The problem is that these forms of engagement are harder to capture in a single frame. They are not always loud, institutional or easy to count, but they are often very real. Someone who will not attend a formal public discussion may still spend a weekend helping organise an event, mentoring peers or supporting a local idea until it becomes visible. That is why claims about youth passivity often say more about the way participation is measured than about whether it exists.
The issue is often not willingness, but format
When young people are offered a space that feels real, their involvement stops looking surprising very quickly.
Trust is another important part of the picture. Young people are far less likely to join spaces where they feel invited only for appearances or where their role is limited in advance. When participation is open only on paper, but not in practice, interest fades quickly. The problem is not always a lack of willingness. It is often a lack of meaningful opportunities.

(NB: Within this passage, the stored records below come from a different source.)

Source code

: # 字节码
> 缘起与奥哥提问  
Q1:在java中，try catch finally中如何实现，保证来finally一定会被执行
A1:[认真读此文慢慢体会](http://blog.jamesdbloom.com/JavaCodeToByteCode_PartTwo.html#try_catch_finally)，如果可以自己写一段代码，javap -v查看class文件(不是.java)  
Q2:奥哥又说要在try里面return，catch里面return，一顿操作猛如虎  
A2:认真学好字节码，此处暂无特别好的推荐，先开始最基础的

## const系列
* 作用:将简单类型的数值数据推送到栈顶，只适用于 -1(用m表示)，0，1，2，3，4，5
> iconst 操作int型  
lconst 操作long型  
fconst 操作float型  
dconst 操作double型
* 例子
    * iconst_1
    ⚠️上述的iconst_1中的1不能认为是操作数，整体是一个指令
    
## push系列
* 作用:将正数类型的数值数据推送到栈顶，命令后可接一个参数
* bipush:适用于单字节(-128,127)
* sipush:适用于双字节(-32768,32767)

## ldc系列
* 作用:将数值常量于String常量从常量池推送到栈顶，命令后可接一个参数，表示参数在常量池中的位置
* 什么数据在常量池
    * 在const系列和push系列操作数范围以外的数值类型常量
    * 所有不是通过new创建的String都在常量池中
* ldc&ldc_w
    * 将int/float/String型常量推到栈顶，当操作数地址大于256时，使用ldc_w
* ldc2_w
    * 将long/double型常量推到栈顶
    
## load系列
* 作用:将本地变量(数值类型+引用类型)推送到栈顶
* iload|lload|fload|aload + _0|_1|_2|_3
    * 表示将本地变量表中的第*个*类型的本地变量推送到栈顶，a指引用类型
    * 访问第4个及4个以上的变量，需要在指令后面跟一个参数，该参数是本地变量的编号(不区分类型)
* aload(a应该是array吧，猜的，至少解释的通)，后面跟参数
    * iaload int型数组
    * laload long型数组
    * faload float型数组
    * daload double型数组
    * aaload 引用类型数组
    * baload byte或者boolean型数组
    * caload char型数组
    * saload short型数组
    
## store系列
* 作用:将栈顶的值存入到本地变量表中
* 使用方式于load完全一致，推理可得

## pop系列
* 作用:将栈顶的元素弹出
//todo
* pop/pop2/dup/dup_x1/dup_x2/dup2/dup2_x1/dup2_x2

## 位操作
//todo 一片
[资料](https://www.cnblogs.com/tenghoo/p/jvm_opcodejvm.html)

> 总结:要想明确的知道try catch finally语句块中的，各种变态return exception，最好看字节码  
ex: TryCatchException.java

That is why young people are most likely to step in when they feel they can contribute to something tangible. When there is a clear goal, a team that respects them and a result that will remain after the work is done, participation stops feeling like an obligation and starts feeling like a natural choice. Strong programmes make a huge difference here: they do not ask for presence for its own sake, but create room for real contribution, responsibility and a sense that time invested carries weight.
Meaning is the strongest driver
For that reason, it is often more useful to ask where young people recognise meaning than whether they appear in expected spaces. When there is a clear purpose, a concrete team and a sense of shared effort, engagement happens much more naturally. Sometimes all it takes is one real chance to influence the immediate environment for a whole series of ideas, collaborations and initiatives to begin.
Maybe that is why the better question is not whether young people want to participate, but whether they are being offered spaces that feel fair, useful and genuinely open. The answer to the first question is very often yes. Young people do want to be part of change, but they are much more willing to enter processes where they feel respect, meaning and a concrete result that does not disappear as soon as the event ends.